9.
Are you certain you want to challenge the gate with this party?
‘Yes,’ we said in unison and our bodies phased through the barrier while our hearts tried to beat out of their sockets.
If we expected any welcome at all, there wasn’t any. Gwgon hauled himself to his feet, the point of his sword inflicting a small wound on the ground as he leaned on it for support. His companion stood, too. The feline purred as it stretched its back, pointing its butt towards the sky in a gesture familiar to anyone with a house cat.
Gwgon waited. As did we.
Though his eyes were like May’s, they were missing something, I noticed. The house, the exterior, was the same. Yet in Gwgon’s case, there was no one home.
‘Just do as we planned—’ Kate started, but the ground trembling underneath our feet cut her off.
The stone pathway of the maze burst at the seams. Cracks parted the unison floor, and red liquid burst from the ground, covering part of the arena. Heat wafted off the lava, heating the air. It was spreading quickly and would soon cover the entire floor.
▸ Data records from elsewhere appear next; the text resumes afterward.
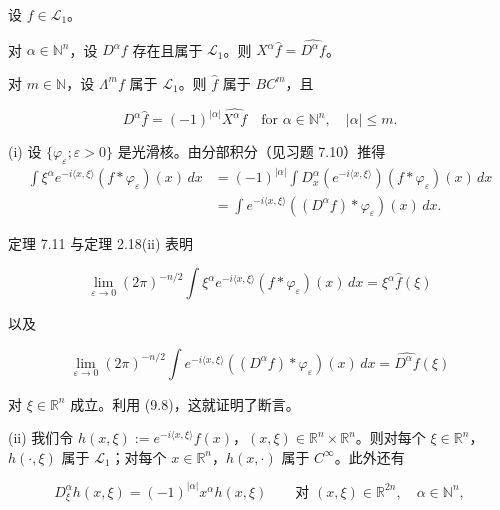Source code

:\begin{proposition}

设 $ f \in \mathcal{L}_1 $。

\begin{subitems}
\item

对 $ \alpha \in \mathbb{N}^n $，设 $ D^{\alpha}f $ 存在且属于 $ \mathcal{L}_1 $。则 $ X^{\alpha}\hat{f} = \widehat{D^{\alpha}f} $。

\item

对 $ m \in \mathbb{N} $，设 $ \Lambda^m f $ 属于 $ \mathcal{L}_1 $。则 $ \hat{f} $ 属于 $ BC^m $，且

\[
D^{\alpha}\hat{f} = (-1)^{|\alpha|}\widehat{X^{\alpha}f} \quad \text{for } \alpha \in \mathbb{N}^n , \quad |\alpha| \le m .
\]

\proofhead
(i) 设 $ \{\varphi_{\varepsilon} ; \varepsilon > 0\} $ 是光滑核。由分部积分（见习题 7.10）推得
\begin{equation}
\begin{aligned}
\int \xi^{\alpha}e^{-i\langle x,\xi\rangle}(f*\varphi_{\varepsilon})(x)\,dx &= (-1)^{|\alpha|}\int D_x^{\alpha}(e^{-i\langle x,\xi\rangle})(f*\varphi_{\varepsilon})(x)\,dx \\ &= \int e^{-i\langle x,\xi\rangle}((D^{\alpha}f)*\varphi_{\varepsilon})(x)\,dx .
\end{aligned}\tag{9.8}
\end{equation}

定理 7.11 与定理 2.18(ii) 表明

\[
\lim_{\varepsilon\to0}(2\pi)^{-n/2}\int\xi^\alpha e^{-i\langle x,\xi\rangle}(f*\varphi_\varepsilon)(x)\,dx = \xi^\alpha\widehat{f}(\xi)
\]

以及

\[
\lim_{\varepsilon\to0}(2\pi)^{-n/2}\int e^{-i\langle x,\xi\rangle}\left((D^\alpha f)*\varphi_\varepsilon\right)(x)\,dx = \widehat{D^\alpha f}(\xi)
\]

对 $ \xi \in \mathbb{R}^n $ 成立。利用 (9.8)，这就证明了断言。

\end{subitems}

(ii) 我们令 $ h(x,\xi) := e^{-i\langle x,\xi\rangle}f(x) $，$ (x,\xi) \in \mathbb{R}^n \times \mathbb{R}^n $。则对每个 $ \xi \in \mathbb{R}^n $，$ h(\cdot,\xi) $ 属于 $ \mathcal{L}_1 $；对每个 $ x \in \mathbb{R}^n $，$ h(x,\cdot) $ 属于 $ C^\infty $。此外还有

\[
D_\xi^\alpha h(x,\xi) = (-1)^{|\alpha|}x^\alpha h(x,\xi) \qquad \text{对 } (x,\xi) \in \mathbb{R}^{2n}, \quad \alpha \in \mathbb{N}^n,
\]


\end{proposition}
‘Don’t waste time,’ May said, her sword catching that familiar glow. A wicked edge of flame formed over her head.
Dale exhaled. A blue sheen covered the top of his brows and his breath came out as white clouds—not the paltry imitation mine was when I breathed in the early morning air of the mountain—but true mist.
Kate exploded. It was the sole way I could explain the combustion of maura that took place beside me. The already tall girl grew even taller. Uncontrolled lightning danced over her frame, walking from her hands towards the chain fastened around it, and reaching the spiked head of the flail. Next to her display, the flourishing of my spear was silly.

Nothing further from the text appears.